* _Description of the task_:
Look through the entries below. Report each line that has the word "gets" in it.
━━ Excerpted records ━━
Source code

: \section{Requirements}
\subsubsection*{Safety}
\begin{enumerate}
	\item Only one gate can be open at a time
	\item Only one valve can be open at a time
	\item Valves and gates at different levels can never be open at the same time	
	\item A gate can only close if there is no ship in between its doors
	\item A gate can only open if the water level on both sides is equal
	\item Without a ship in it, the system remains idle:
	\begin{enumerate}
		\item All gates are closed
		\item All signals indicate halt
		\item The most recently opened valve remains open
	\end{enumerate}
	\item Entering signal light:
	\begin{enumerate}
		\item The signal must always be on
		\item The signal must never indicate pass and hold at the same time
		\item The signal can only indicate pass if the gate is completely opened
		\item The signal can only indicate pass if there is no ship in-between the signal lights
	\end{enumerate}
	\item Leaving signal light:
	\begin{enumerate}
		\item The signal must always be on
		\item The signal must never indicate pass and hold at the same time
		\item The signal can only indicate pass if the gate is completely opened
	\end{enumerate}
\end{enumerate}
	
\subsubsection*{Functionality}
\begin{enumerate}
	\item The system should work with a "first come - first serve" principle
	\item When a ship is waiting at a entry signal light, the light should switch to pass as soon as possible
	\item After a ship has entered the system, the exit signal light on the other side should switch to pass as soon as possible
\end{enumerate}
━━━
━━ Excerpted records ━━
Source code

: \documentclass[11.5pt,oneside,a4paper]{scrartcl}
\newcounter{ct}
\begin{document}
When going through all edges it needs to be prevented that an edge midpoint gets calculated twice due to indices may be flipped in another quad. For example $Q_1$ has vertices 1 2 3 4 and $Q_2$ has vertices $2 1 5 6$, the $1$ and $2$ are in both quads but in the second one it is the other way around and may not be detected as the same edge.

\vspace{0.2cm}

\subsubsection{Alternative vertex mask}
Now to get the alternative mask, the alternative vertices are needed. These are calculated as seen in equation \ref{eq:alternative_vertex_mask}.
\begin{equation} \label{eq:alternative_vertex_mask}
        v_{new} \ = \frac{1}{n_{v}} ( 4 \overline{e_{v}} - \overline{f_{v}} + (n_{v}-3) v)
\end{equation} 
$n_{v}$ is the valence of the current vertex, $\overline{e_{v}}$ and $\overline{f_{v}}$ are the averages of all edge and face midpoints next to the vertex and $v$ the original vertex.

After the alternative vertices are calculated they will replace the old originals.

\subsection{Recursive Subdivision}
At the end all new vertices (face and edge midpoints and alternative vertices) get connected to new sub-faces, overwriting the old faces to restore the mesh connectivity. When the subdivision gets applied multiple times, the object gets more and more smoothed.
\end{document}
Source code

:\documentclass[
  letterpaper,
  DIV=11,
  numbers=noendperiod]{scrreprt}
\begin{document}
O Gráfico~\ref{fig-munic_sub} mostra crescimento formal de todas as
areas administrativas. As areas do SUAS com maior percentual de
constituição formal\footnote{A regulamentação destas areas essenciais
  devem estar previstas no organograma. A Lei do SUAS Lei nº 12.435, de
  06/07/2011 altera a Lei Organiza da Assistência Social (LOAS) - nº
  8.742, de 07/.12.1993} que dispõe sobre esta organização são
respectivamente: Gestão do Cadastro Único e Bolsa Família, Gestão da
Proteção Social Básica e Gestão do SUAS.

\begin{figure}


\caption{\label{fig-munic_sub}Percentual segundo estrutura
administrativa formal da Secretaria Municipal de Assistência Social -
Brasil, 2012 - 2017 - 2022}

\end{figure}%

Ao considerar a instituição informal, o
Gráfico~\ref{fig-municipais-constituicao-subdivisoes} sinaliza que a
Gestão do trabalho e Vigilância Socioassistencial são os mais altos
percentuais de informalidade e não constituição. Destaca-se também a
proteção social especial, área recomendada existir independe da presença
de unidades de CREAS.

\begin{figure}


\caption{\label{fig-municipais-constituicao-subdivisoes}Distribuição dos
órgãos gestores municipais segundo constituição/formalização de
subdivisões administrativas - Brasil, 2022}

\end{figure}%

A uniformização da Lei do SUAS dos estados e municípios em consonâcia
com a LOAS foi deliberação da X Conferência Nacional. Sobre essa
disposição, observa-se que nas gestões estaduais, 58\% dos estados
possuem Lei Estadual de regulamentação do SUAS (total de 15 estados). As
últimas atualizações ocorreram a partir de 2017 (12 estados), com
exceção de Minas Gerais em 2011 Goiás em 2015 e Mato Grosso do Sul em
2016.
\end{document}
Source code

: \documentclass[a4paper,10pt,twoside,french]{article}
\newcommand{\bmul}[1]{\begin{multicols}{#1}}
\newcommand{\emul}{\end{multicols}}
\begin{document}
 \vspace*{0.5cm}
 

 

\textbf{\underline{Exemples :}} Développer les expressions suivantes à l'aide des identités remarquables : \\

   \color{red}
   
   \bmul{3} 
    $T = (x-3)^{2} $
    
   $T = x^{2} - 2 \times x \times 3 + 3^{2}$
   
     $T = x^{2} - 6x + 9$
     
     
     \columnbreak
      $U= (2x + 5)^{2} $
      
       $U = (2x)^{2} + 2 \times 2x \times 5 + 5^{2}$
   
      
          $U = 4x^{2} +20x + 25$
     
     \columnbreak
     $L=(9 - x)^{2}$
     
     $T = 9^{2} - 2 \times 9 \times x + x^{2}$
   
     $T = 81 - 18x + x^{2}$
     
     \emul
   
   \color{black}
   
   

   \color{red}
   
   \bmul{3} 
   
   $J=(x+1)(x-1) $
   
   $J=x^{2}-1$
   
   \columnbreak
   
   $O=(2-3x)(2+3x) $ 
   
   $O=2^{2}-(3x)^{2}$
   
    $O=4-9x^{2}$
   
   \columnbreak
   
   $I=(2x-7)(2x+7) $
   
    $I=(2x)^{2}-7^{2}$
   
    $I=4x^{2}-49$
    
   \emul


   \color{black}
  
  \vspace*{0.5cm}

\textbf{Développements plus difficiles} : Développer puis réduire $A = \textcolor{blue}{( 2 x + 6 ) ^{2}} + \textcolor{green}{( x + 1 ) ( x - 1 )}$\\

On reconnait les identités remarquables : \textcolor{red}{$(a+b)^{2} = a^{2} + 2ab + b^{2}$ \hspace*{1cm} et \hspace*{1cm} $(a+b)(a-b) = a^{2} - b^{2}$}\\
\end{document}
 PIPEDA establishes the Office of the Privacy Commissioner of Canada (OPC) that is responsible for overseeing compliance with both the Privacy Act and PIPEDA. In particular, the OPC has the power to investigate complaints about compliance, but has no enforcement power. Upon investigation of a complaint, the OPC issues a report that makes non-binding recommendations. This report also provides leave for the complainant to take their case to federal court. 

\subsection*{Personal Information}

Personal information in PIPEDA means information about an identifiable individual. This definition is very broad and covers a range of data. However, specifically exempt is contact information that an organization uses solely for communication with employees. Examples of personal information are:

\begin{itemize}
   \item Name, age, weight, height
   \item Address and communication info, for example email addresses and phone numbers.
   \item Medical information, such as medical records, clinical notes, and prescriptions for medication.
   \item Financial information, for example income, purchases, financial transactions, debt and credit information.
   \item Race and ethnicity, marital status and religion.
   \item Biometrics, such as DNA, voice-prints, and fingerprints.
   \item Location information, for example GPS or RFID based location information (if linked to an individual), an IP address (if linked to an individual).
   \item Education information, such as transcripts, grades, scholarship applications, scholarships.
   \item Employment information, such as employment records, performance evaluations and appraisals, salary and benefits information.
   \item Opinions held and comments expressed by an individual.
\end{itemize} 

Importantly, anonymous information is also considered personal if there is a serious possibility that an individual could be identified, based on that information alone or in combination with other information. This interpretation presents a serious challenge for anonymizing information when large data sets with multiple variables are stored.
━━━
* _Solution to this problem_:
When going through all edges it needs to be prevented that an edge midpoint gets calculated twice due to indices may be flipped in another quad. For example $Q_1$ has vertices 1 2 3 4 and $Q_2$ has vertices $2 1 5 6$, the $1$ and $2$ are in both quads but in the second one it is the other way around and may not be detected as the same edge.
At the end all new vertices (face and edge midpoints and alternative vertices) get connected to new sub-faces, overwriting the old faces to restore the mesh connectivity. When the subdivision gets applied multiple times, the object gets more and more smoothed.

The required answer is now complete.